Entries shown
>>

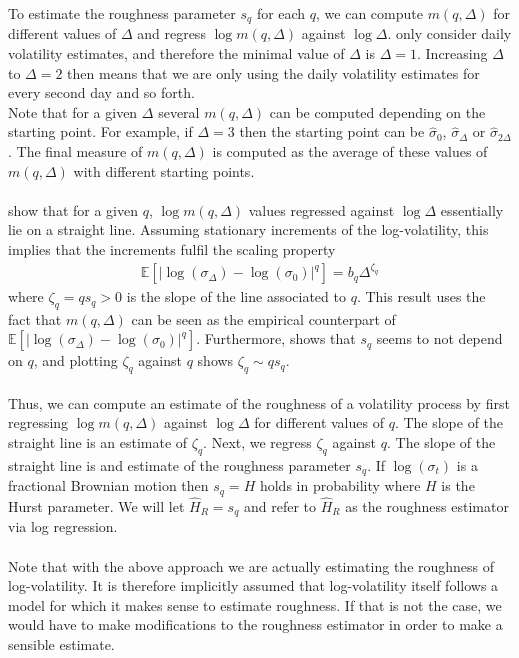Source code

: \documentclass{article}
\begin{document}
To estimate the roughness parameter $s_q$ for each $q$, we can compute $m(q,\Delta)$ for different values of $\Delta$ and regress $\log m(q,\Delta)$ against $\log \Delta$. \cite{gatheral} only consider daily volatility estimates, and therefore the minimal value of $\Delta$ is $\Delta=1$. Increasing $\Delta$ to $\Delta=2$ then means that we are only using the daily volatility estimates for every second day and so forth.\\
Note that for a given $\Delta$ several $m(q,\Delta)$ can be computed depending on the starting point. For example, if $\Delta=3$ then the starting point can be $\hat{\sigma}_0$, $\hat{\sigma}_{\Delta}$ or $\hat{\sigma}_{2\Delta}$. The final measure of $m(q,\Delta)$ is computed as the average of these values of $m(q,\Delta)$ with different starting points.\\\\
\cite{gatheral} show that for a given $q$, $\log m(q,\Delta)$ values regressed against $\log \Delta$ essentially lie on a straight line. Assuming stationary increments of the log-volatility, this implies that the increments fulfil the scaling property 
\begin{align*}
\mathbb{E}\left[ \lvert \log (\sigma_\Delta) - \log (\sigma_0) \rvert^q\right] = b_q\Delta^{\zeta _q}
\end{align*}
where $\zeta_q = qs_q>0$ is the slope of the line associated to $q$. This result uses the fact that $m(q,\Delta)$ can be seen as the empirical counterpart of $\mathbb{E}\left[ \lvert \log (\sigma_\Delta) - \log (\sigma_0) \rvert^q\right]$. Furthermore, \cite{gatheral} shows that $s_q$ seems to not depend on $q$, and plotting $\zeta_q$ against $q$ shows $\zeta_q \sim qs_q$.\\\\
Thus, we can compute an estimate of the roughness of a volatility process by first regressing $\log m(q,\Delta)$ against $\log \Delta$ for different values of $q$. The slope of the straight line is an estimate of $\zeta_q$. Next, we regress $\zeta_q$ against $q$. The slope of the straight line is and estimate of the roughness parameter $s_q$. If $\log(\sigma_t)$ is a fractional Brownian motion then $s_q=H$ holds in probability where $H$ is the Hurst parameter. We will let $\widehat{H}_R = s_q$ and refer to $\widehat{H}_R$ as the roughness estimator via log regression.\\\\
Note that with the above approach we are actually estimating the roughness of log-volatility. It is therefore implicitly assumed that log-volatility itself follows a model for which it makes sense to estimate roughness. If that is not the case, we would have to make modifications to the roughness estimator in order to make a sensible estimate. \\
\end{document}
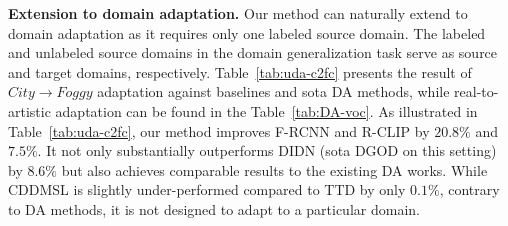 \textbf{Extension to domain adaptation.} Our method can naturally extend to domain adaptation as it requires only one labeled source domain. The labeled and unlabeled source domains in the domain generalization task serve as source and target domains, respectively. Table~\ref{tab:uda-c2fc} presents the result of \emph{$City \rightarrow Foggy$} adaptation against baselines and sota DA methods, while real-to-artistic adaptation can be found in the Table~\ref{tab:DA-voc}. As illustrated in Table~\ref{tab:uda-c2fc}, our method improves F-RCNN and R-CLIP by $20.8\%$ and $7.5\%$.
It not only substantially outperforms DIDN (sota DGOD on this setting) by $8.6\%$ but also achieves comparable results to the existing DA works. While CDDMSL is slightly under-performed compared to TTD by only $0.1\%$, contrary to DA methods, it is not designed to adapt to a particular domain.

<<
>>

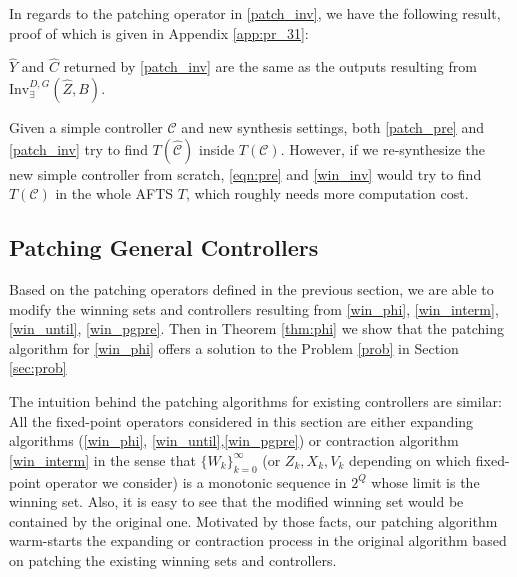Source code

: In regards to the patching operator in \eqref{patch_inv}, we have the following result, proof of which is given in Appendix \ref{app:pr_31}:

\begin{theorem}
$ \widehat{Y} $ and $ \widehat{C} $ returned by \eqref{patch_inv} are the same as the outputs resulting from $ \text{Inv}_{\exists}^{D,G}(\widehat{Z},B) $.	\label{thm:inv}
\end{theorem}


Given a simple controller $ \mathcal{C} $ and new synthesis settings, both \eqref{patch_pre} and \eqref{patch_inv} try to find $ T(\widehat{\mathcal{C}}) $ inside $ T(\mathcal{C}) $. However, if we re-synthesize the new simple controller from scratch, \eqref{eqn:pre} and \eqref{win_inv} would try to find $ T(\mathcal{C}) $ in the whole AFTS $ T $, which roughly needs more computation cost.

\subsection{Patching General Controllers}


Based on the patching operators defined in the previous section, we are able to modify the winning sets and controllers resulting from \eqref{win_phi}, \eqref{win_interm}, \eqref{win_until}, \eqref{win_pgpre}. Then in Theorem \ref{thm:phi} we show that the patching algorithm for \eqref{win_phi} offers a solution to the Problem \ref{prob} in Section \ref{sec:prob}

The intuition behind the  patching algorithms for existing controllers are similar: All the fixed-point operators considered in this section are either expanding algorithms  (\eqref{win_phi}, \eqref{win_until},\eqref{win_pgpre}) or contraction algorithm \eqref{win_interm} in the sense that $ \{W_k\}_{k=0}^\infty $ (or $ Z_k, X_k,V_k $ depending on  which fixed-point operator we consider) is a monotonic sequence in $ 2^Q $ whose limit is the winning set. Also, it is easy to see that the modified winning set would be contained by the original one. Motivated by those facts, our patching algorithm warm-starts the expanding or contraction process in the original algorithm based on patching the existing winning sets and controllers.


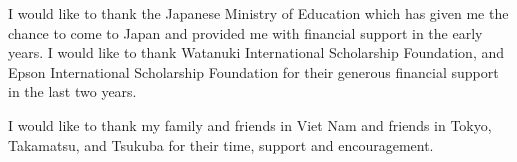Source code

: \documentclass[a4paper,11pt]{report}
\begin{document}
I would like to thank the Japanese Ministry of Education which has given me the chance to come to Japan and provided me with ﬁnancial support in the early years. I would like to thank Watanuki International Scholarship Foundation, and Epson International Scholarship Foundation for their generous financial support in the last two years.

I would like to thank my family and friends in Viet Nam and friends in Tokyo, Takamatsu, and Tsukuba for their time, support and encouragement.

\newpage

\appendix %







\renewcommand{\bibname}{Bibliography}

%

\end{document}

<<

Work to complete
Return, from the data, each line that has the word "straight" in it.

Reply to the task
\cite{gatheral} show that for a given $q$, $\log m(q,\Delta)$ values regressed against $\log \Delta$ essentially lie on a straight line. Assuming stationary increments of the log-volatility, this implies that the increments fulfil the scaling property 
Thus, we can compute an estimate of the roughness of a volatility process by first regressing $\log m(q,\Delta)$ against $\log \Delta$ for different values of $q$. The slope of the straight line is an estimate of $\zeta_q$. Next, we regress $\zeta_q$ against $q$. The slope of the straight line is and estimate of the roughness parameter $s_q$. If $\log(\sigma_t)$ is a fractional Brownian motion then $s_q=H$ holds in probability where $H$ is the Hurst parameter. We will let $\widehat{H}_R = s_q$ and refer to $\widehat{H}_R$ as the roughness estimator via log regression.\\\\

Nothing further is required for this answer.